1\. Why upgrade? Windows 7 seems like a good, stable OS that stays out of my
way and lets me get work done. Newer versions have these funky tiles and touch
interface, neither of which I want or can even use.

2\. I've heard if I let my Win 7 install "important Windows updates", one of
the updates is nagware to persuade me to update to Win10. Can that be turned
off? Will it violate my privacy?

3\. The article says you get up to 31 days to try Win10 and still be able to
roll back to your previous OS. Why only 31 days? Why not 60? Why not 10,000?
Does some irrevocable change occur to the hard disk after 31 days that renders
it incapable of supporting Windows 7?

4\. Will it cost money to update to 10 after next year? I'm not necessarily
opposed to paying for an upgrade if it's worth it -- it's a product that they
spent millions of dollars developing, after all -- but I don't like feeling
pressured. I'm just barely getting settled in with Win7, after all!

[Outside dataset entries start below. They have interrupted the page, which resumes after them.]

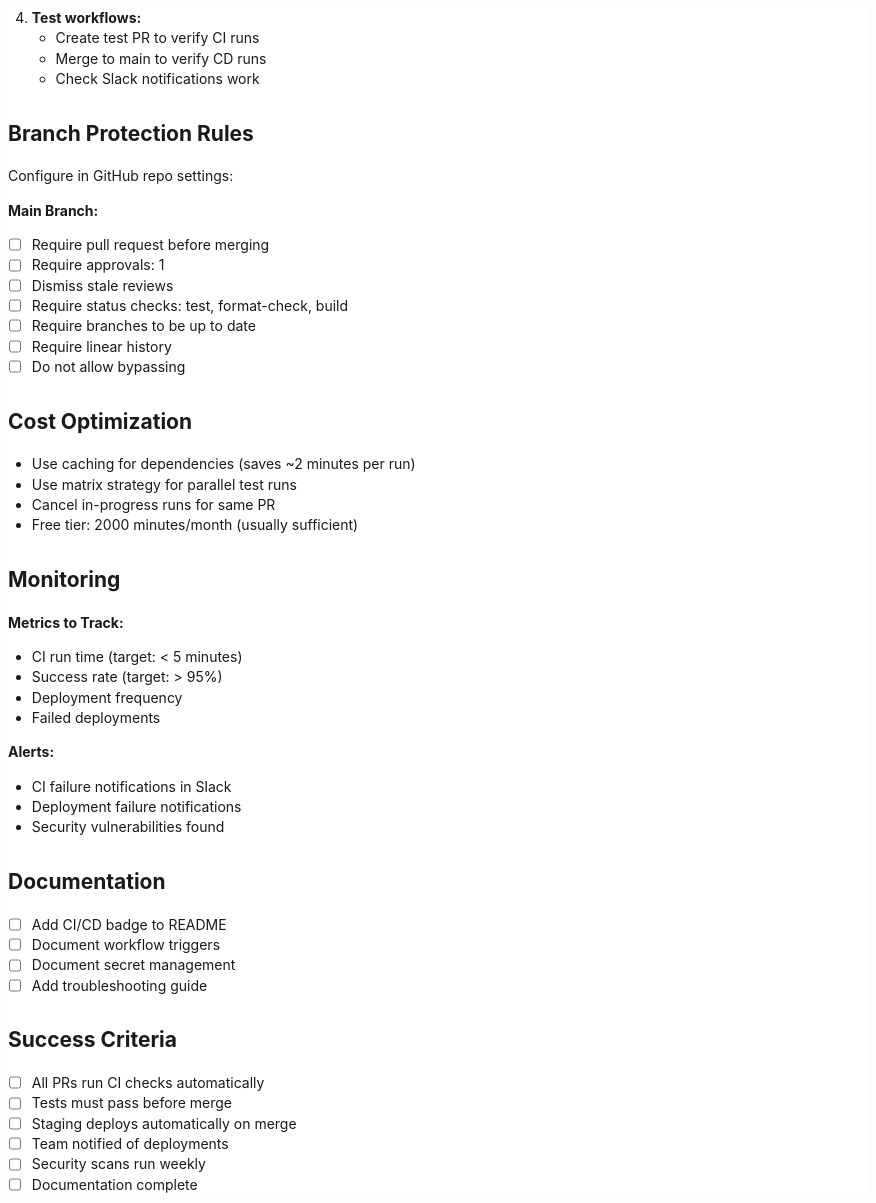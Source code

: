 4. **Test workflows:**
   - Create test PR to verify CI runs
   - Merge to main to verify CD runs
   - Check Slack notifications work

## Branch Protection Rules

Configure in GitHub repo settings:

**Main Branch:**
- [ ] Require pull request before merging
- [ ] Require approvals: 1
- [ ] Dismiss stale reviews
- [ ] Require status checks: test, format-check, build
- [ ] Require branches to be up to date
- [ ] Require linear history
- [ ] Do not allow bypassing

## Cost Optimization

- Use caching for dependencies (saves ~2 minutes per run)
- Use matrix strategy for parallel test runs
- Cancel in-progress runs for same PR
- Free tier: 2000 minutes/month (usually sufficient)

## Monitoring

**Metrics to Track:**
- CI run time (target: < 5 minutes)
- Success rate (target: > 95%)
- Deployment frequency
- Failed deployments

**Alerts:**
- CI failure notifications in Slack
- Deployment failure notifications
- Security vulnerabilities found

## Documentation

- [ ] Add CI/CD badge to README
- [ ] Document workflow triggers
- [ ] Document secret management
- [ ] Add troubleshooting guide

## Success Criteria

- [ ] All PRs run CI checks automatically
- [ ] Tests must pass before merge
- [ ] Staging deploys automatically on merge
- [ ] Team notified of deployments
- [ ] Security scans run weekly
- [ ] Documentation complete
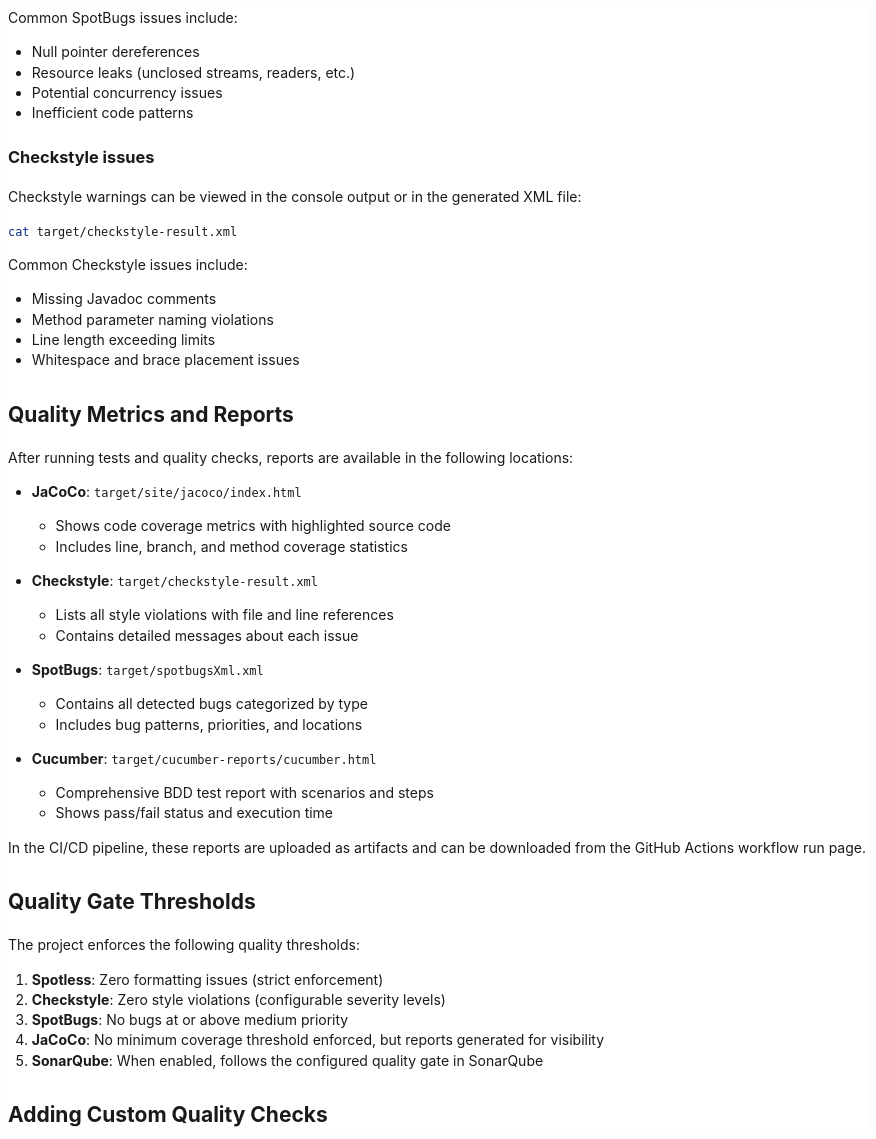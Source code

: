 Common SpotBugs issues include:
- Null pointer dereferences
- Resource leaks (unclosed streams, readers, etc.)
- Potential concurrency issues
- Inefficient code patterns

### Checkstyle issues

Checkstyle warnings can be viewed in the console output or in the generated XML file:

```bash
cat target/checkstyle-result.xml
```

Common Checkstyle issues include:
- Missing Javadoc comments
- Method parameter naming violations
- Line length exceeding limits
- Whitespace and brace placement issues

## Quality Metrics and Reports

After running tests and quality checks, reports are available in the following locations:

- **JaCoCo**: `target/site/jacoco/index.html`
  - Shows code coverage metrics with highlighted source code
  - Includes line, branch, and method coverage statistics

- **Checkstyle**: `target/checkstyle-result.xml`
  - Lists all style violations with file and line references
  - Contains detailed messages about each issue

- **SpotBugs**: `target/spotbugsXml.xml`
  - Contains all detected bugs categorized by type
  - Includes bug patterns, priorities, and locations

- **Cucumber**: `target/cucumber-reports/cucumber.html`
  - Comprehensive BDD test report with scenarios and steps
  - Shows pass/fail status and execution time

In the CI/CD pipeline, these reports are uploaded as artifacts and can be downloaded from the GitHub Actions workflow run page.

## Quality Gate Thresholds

The project enforces the following quality thresholds:

1. **Spotless**: Zero formatting issues (strict enforcement)
2. **Checkstyle**: Zero style violations (configurable severity levels)
3. **SpotBugs**: No bugs at or above medium priority
4. **JaCoCo**: No minimum coverage threshold enforced, but reports generated for visibility
5. **SonarQube**: When enabled, follows the configured quality gate in SonarQube

## Adding Custom Quality Checks

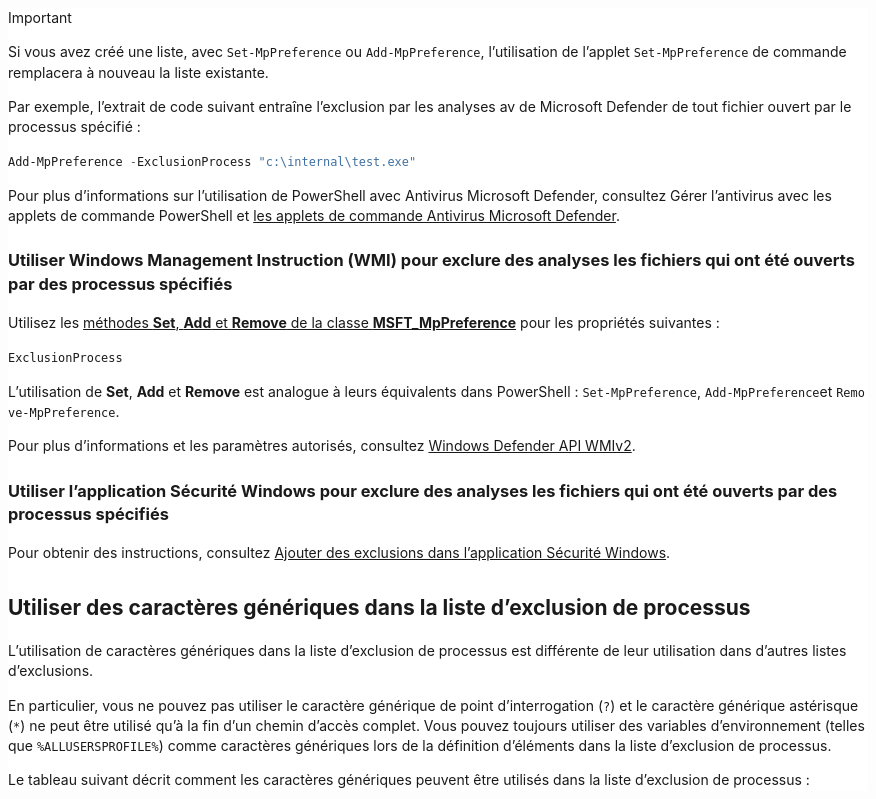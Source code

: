 > [!IMPORTANT]
> Si vous avez créé une liste, avec `Set-MpPreference` ou `Add-MpPreference`, l’utilisation de l’applet `Set-MpPreference` de commande remplacera à nouveau la liste existante.

Par exemple, l’extrait de code suivant entraîne l’exclusion par les analyses av de Microsoft Defender de tout fichier ouvert par le processus spécifié :

```PowerShell
Add-MpPreference -ExclusionProcess "c:\internal\test.exe"
```

Pour plus d’informations sur l’utilisation de PowerShell avec Antivirus Microsoft Defender, consultez Gérer l’antivirus avec les applets de commande PowerShell et [les applets de commande Antivirus Microsoft Defender](/powershell/module/defender).

### <a name="use-windows-management-instruction-wmi-to-exclude-files-that-have-been-opened-by-specified-processes-from-scans"></a>Utiliser Windows Management Instruction (WMI) pour exclure des analyses les fichiers qui ont été ouverts par des processus spécifiés

Utilisez les [méthodes **Set**, **Add** et **Remove** de la classe **MSFT_MpPreference**](/previous-versions/windows/desktop/legacy/dn455323(v=vs.85)) pour les propriétés suivantes :

```WMI
ExclusionProcess
```

L’utilisation de **Set**, **Add** et **Remove** est analogue à leurs équivalents dans PowerShell : `Set-MpPreference`, `Add-MpPreference`et `Remove-MpPreference`.

Pour plus d’informations et les paramètres autorisés, consultez [Windows Defender API WMIv2](/previous-versions/windows/desktop/defender/windows-defender-wmiv2-apis-portal).

### <a name="use-the-windows-security-app-to-exclude-files-that-have-been-opened-by-specified-processes-from-scans"></a>Utiliser l’application Sécurité Windows pour exclure des analyses les fichiers qui ont été ouverts par des processus spécifiés

Pour obtenir des instructions, consultez [Ajouter des exclusions dans l’application Sécurité Windows](microsoft-defender-security-center-antivirus.md).

## <a name="use-wildcards-in-the-process-exclusion-list"></a>Utiliser des caractères génériques dans la liste d’exclusion de processus

L’utilisation de caractères génériques dans la liste d’exclusion de processus est différente de leur utilisation dans d’autres listes d’exclusions.

En particulier, vous ne pouvez pas utiliser le caractère générique de point d’interrogation (`?`) et le caractère générique astérisque (`*`) ne peut être utilisé qu’à la fin d’un chemin d’accès complet. Vous pouvez toujours utiliser des variables d’environnement (telles que `%ALLUSERSPROFILE%`) comme caractères génériques lors de la définition d’éléments dans la liste d’exclusion de processus.

Le tableau suivant décrit comment les caractères génériques peuvent être utilisés dans la liste d’exclusion de processus :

5\. Are there any reasons to stay away from 10? I've heard the anti-privacy
scare stories. Anything else? E.g. NSA back doors, or removed support for
interacting with Linux, or some such?

[1] (Originally I bought the NUC to be a quiet, compact Linux
server/workstation, but unfortunately the i5 model can't seem to run any of
the Linux distros I threw at it, whereas Windows installed flawlessly. My main
desktop has become a Mac Mini, actually :) [EDIT asterisks don't work :(]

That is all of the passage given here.